● Exercise objective: Go line by line through the entries below and copy those containing the string "race".
>>>
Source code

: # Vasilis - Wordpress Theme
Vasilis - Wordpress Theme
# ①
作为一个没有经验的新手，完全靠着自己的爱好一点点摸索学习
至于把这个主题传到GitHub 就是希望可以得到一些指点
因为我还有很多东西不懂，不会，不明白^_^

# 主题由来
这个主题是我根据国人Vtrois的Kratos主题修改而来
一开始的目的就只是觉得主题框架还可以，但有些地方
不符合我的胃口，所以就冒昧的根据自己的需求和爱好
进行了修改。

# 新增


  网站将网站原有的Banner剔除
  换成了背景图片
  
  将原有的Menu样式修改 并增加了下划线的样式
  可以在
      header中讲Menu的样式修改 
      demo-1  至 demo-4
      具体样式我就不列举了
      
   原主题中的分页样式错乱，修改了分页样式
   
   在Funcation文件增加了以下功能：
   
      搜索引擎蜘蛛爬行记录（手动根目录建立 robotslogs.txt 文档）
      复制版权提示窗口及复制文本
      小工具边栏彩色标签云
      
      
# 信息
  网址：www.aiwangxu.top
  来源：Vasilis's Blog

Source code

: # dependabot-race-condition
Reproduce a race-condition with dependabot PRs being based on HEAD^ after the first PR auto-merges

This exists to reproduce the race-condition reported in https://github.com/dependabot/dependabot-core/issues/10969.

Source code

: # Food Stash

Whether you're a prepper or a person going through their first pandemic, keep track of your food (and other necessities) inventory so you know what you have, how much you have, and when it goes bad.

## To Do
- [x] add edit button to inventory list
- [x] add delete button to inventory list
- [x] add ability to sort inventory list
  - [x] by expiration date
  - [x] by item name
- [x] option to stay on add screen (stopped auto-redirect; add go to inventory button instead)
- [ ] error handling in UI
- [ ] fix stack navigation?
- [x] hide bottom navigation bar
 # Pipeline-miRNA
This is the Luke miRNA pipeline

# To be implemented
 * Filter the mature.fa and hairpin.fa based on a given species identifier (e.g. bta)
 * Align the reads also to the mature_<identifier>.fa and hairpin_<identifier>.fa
<<<
● Answer section:
: # dependabot-race-condition
Reproduce a race-condition with dependabot PRs being based on HEAD^ after the first PR auto-merges
This exists to reproduce the race-condition reported in https://github.com/dependabot/dependabot-core/issues/10969.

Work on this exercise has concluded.